# get_all_page_metas
Author: Luc Mercier

Tested with:
* Travel Yukon
* Tourism Montreal
* metal-archives

In [1]:
#Import libraries
import numpy as np
import pandas as pd
import requests
import json
import re
import math
from bs4 import BeautifulSoup

In [2]:
def get_all_page_metas(page, config, debug = False):
    '''
    get_all_page_metas
    '''
    
    try:
        headers = {'User-Agent': 'Mozilla/5.0 (Macintosh; Intel Mac OS X 10_11_5) AppleWebKit/537.36 (KHTML, like Gecko) Chrome/50.0.2661.102 Safari/537.36'}
        
        response = requests.get(page, headers=headers)
        metas = {}

        if debug: print(page)

        if response.status_code == 200:
            soup = BeautifulSoup(response.content, 'html.parser')

            # Word count in description
     
            description_selector = config.get('description_selector')
            
            if description_selector:
                block_description = soup.select(description_selector)

                # Paragraphs or no
                if description_selector[-1:] == 'p':
                    clean_description = ""
                    for p in block_description:
                        clean_description = clean_description + p.text
                else:
                    clean_description = str(block_description)


                char_count = len(clean_description)
                word_count = len(clean_description.split(" "))
            else:
                char_count = -1
                word_count = -1

            # Elements badly tagged
            
            block_seasons = soup.select('.hero-seasons')
            seasons = []
            for ul in block_seasons:
                for li in ul:
                    m = re.search('<span>([a-zA-Z]+)<\/span>',str(li))
                    if m:
                        found = m.group(1)
                        if found not in seasons:
                            seasons.append(found)

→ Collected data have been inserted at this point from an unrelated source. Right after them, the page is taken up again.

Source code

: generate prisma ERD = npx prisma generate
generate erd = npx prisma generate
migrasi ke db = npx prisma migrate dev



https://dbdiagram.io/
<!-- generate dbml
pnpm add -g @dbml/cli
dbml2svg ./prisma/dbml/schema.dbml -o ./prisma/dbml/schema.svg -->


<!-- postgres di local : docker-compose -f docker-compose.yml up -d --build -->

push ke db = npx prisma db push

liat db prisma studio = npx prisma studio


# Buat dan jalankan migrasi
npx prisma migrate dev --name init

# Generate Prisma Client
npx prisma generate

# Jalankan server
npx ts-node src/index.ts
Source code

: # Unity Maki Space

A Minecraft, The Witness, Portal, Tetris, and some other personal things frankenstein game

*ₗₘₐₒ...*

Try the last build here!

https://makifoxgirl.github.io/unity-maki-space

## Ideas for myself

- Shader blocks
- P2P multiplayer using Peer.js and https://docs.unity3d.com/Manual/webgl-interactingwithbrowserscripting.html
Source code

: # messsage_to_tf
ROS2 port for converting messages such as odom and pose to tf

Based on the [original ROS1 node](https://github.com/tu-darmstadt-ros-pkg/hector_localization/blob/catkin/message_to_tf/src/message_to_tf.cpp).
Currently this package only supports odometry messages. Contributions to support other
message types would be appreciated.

            value_in_element = config.get('value_in_element')
            class_to_check = config.get('class_to_check')
            meta_selector = config.get('meta_selector')
            
            if meta_selector:
                if debug: print('meta_selector')
                items = soup.select(meta_selector)
                metaText = class_to_check
                
                value = []
                
                for item in items:
                    if debug: print(items)
                    if value_in_element == 'sibling':
                        metaText = item.text.split(":")[0]
                        value = item.find_next_sibling().text

                        metaText = metaText.strip()
                        value = value.strip()
                        
                        if debug: print('item:' + str(metaText)+ ': ' + str(value))
                        
                    
                    elif value_in_element == 'meta':
                        metaText = class_to_check
                        temp = item.text.split(":")[0]
                        if debug: print(temp)
                        value.append(str(temp))
                        
                        

                    metas.update( {metaText : value} )
            else:
                print('error: missing attribute meta_selector')
         
            # Final dictionary
            metas.update({'char_count': char_count,
                         'word_count': word_count,
                         'seasons': seasons})
            return metas
        else:
            if debug:
                print("statuscode not 200: " + str(response.status_code))
                return
                
        
    
    except Exception as e:
        print(e)
        return

In [1]:
def get_all_page_metas_private(page, config, debug = False):
    
    try:
        headers = {'User-Agent': 'Mozilla/5.0 (Macintosh; Intel Mac OS X 10_11_5) AppleWebKit/537.36 (KHTML, like Gecko) Chrome/50.0.2661.102 Safari/537.36'}
        
        response = requests.get(page, headers=headers)
        metas = {}

        if debug: print(page)

        if response.status_code == 200:
            soup = BeautifulSoup(response.content, 'html.parser')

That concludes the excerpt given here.